▶ _Assigned task_
Below is a listing. Write out exactly its lines between the one holding "developers of the" and the one holding "management facilities, provide their", inclusive.

[Excerpted records]

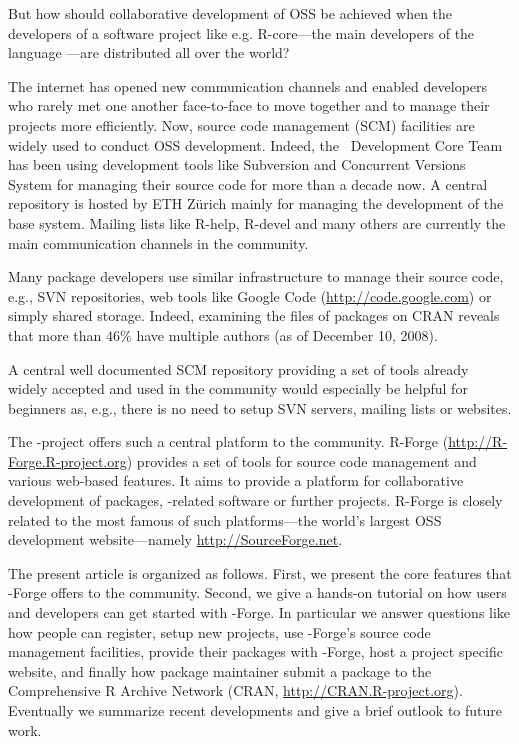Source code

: But how should collaborative development of OSS be achieved when the
developers of a software project like e.g. R-core---the main
developers of the language \R{}---are distributed all over the world?

The internet has opened new communication channels and enabled developers
who rarely met one another face-to-face to move together and to manage
their projects more efficiently. Now, source code management (SCM)
facilities are widely used to conduct OSS development. Indeed, the
\R{}~Development Core Team has been using  
development tools like Subversion \citep[SVN,
see][]{forge:Pilato+Collins-Sussman+Fitzpatrick:2004} and Concurrent
Versions System \citep[CVS, see][]{forge:Cederqvist:2006} 
for managing their source code for more than a decade now.  
A central repository is hosted by ETH Z\"urich mainly for
managing the development of the base \R{} system. Mailing lists like
R-help, R-devel and many others are currently the main communication
channels in  the \R{} community.

Many \R{} package developers use similar infrastructure to manage their
source code, e.g., SVN repositories, web tools like Google Code
(\url{http://code.google.com}) or simply shared storage. Indeed,
examining the  files of packages on CRAN 
reveals that more than $46\%$ have multiple 
authors (as of December 10, 2008). 

A central well documented SCM repository providing a set of tools already
widely accepted and used in the \R{} community would especially be
helpful for beginners as, e.g., there is no need to setup
SVN servers, mailing lists or websites. 

The \R{}-project offers such a central platform to the \R{}
community. R-Forge (\url{http://R-Forge.R-project.org}) provides a set
of tools for source code management and various web-based
features. It aims to provide a platform for collaborative development of
\R{} packages, \R{}-related software or further projects. R-Forge is
closely related to the most famous of such platforms---the 
world's largest OSS development website---namely
\url{http://SourceForge.net}.

The present article is organized as follows. First, we present the core
features that \R{}-Forge offers to the \R{} community. Second, we
give a hands-on tutorial on how users and developers can get started with 
\R{}-Forge. In particular we answer questions like how people
can register, setup new projects, use \R{}-Forge's source code
management facilities, provide their  
packages with \R{}-Forge, host a project specific website, and
finally how package maintainer submit a package to the Comprehensive R
Archive Network (CRAN, \url{http://CRAN.R-project.org}).
Eventually we summarize recent developments and give a brief outlook
to future work.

[/Excerpted records]

▶ _Result of the exercise_
developers of the language \R{}---are distributed all over the world?

The internet has opened new communication channels and enabled developers
who rarely met one another face-to-face to move together and to manage
their projects more efficiently. Now, source code management (SCM)
facilities are widely used to conduct OSS development. Indeed, the
\R{}~Development Core Team has been using  
development tools like Subversion \citep[SVN,
see][]{forge:Pilato+Collins-Sussman+Fitzpatrick:2004} and Concurrent
Versions System \citep[CVS, see][]{forge:Cederqvist:2006} 
for managing their source code for more than a decade now.  
A central repository is hosted by ETH Z\"urich mainly for
managing the development of the base \R{} system. Mailing lists like
R-help, R-devel and many others are currently the main communication
channels in  the \R{} community.

Many \R{} package developers use similar infrastructure to manage their
source code, e.g., SVN repositories, web tools like Google Code
(\url{http://code.google.com}) or simply shared storage. Indeed,
examining the  files of packages on CRAN 
reveals that more than $46\%$ have multiple 
authors (as of December 10, 2008). 

A central well documented SCM repository providing a set of tools already
widely accepted and used in the \R{} community would especially be
helpful for beginners as, e.g., there is no need to setup
SVN servers, mailing lists or websites. 

The \R{}-project offers such a central platform to the \R{}
community. R-Forge (\url{http://R-Forge.R-project.org}) provides a set
of tools for source code management and various web-based
features. It aims to provide a platform for collaborative development of
\R{} packages, \R{}-related software or further projects. R-Forge is
closely related to the most famous of such platforms---the 
world's largest OSS development website---namely
\url{http://SourceForge.net}.

The present article is organized as follows. First, we present the core
features that \R{}-Forge offers to the \R{} community. Second, we
give a hands-on tutorial on how users and developers can get started with 
\R{}-Forge. In particular we answer questions like how people
can register, setup new projects, use \R{}-Forge's source code
management facilities, provide their  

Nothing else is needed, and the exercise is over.